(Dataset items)
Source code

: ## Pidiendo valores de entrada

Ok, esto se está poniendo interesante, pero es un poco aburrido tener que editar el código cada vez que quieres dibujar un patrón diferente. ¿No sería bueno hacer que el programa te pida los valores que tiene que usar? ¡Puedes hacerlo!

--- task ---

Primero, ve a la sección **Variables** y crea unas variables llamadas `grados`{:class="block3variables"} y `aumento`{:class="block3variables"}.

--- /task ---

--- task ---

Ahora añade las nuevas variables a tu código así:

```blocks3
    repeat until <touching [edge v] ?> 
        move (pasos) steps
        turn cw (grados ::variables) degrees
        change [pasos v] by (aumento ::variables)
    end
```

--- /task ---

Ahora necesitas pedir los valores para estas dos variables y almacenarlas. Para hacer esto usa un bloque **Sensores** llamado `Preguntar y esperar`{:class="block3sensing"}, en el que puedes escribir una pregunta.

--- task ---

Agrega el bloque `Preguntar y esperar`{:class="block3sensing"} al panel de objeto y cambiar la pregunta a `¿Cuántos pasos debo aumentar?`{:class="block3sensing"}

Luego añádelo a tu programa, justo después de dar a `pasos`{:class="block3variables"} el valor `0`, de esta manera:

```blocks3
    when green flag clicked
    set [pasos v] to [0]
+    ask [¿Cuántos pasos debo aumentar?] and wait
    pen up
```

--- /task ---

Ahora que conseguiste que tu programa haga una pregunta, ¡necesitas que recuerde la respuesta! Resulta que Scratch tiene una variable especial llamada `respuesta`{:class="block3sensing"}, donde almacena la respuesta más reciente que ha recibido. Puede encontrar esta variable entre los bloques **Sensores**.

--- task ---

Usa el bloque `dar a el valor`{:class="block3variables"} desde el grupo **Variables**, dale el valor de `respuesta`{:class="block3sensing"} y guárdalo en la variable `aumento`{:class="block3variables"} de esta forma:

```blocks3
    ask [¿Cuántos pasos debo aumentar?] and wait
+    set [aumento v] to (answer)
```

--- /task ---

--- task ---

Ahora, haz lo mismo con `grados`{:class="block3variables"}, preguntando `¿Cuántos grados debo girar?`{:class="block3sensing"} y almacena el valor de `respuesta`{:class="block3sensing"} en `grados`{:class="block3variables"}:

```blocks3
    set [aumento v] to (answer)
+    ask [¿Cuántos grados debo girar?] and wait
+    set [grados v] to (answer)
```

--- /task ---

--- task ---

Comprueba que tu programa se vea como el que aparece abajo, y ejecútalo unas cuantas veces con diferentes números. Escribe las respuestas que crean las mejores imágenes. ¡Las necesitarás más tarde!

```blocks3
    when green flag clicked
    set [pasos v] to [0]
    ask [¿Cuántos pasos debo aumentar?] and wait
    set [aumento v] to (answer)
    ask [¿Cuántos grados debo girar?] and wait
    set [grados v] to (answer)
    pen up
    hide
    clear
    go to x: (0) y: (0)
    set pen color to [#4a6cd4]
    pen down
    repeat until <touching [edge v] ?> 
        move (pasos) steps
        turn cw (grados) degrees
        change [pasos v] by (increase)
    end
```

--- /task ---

* **WHAT YOU NEED TO DO**: Reproduce the entries above exactly, every line included.

* **RESULT**:
Source code

: ## Pidiendo valores de entrada

Ok, esto se está poniendo interesante, pero es un poco aburrido tener que editar el código cada vez que quieres dibujar un patrón diferente. ¿No sería bueno hacer que el programa te pida los valores que tiene que usar? ¡Puedes hacerlo!

--- task ---

Primero, ve a la sección **Variables** y crea unas variables llamadas `grados`{:class="block3variables"} y `aumento`{:class="block3variables"}.

--- /task ---

--- task ---

Ahora añade las nuevas variables a tu código así:

```blocks3
    repeat until <touching [edge v] ?> 
        move (pasos) steps
        turn cw (grados ::variables) degrees
        change [pasos v] by (aumento ::variables)
    end
```

--- /task ---

Ahora necesitas pedir los valores para estas dos variables y almacenarlas. Para hacer esto usa un bloque **Sensores** llamado `Preguntar y esperar`{:class="block3sensing"}, en el que puedes escribir una pregunta.

--- task ---

Agrega el bloque `Preguntar y esperar`{:class="block3sensing"} al panel de objeto y cambiar la pregunta a `¿Cuántos pasos debo aumentar?`{:class="block3sensing"}

Luego añádelo a tu programa, justo después de dar a `pasos`{:class="block3variables"} el valor `0`, de esta manera:

```blocks3
    when green flag clicked
    set [pasos v] to [0]
+    ask [¿Cuántos pasos debo aumentar?] and wait
    pen up
```

--- /task ---

Ahora que conseguiste que tu programa haga una pregunta, ¡necesitas que recuerde la respuesta! Resulta que Scratch tiene una variable especial llamada `respuesta`{:class="block3sensing"}, donde almacena la respuesta más reciente que ha recibido. Puede encontrar esta variable entre los bloques **Sensores**.

--- task ---

Usa el bloque `dar a el valor`{:class="block3variables"} desde el grupo **Variables**, dale el valor de `respuesta`{:class="block3sensing"} y guárdalo en la variable `aumento`{:class="block3variables"} de esta forma:

```blocks3
    ask [¿Cuántos pasos debo aumentar?] and wait
+    set [aumento v] to (answer)
```

--- /task ---

--- task ---

Ahora, haz lo mismo con `grados`{:class="block3variables"}, preguntando `¿Cuántos grados debo girar?`{:class="block3sensing"} y almacena el valor de `respuesta`{:class="block3sensing"} en `grados`{:class="block3variables"}:

```blocks3
    set [aumento v] to (answer)
+    ask [¿Cuántos grados debo girar?] and wait
+    set [grados v] to (answer)
```

--- /task ---

--- task ---

Comprueba que tu programa se vea como el que aparece abajo, y ejecútalo unas cuantas veces con diferentes números. Escribe las respuestas que crean las mejores imágenes. ¡Las necesitarás más tarde!

```blocks3
    when green flag clicked
    set [pasos v] to [0]
    ask [¿Cuántos pasos debo aumentar?] and wait
    set [aumento v] to (answer)
    ask [¿Cuántos grados debo girar?] and wait
    set [grados v] to (answer)
    pen up
    hide
    clear
    go to x: (0) y: (0)
    set pen color to [#4a6cd4]
    pen down
    repeat until <touching [edge v] ?> 
        move (pasos) steps
        turn cw (grados) degrees
        change [pasos v] by (increase)
    end
```

--- /task ---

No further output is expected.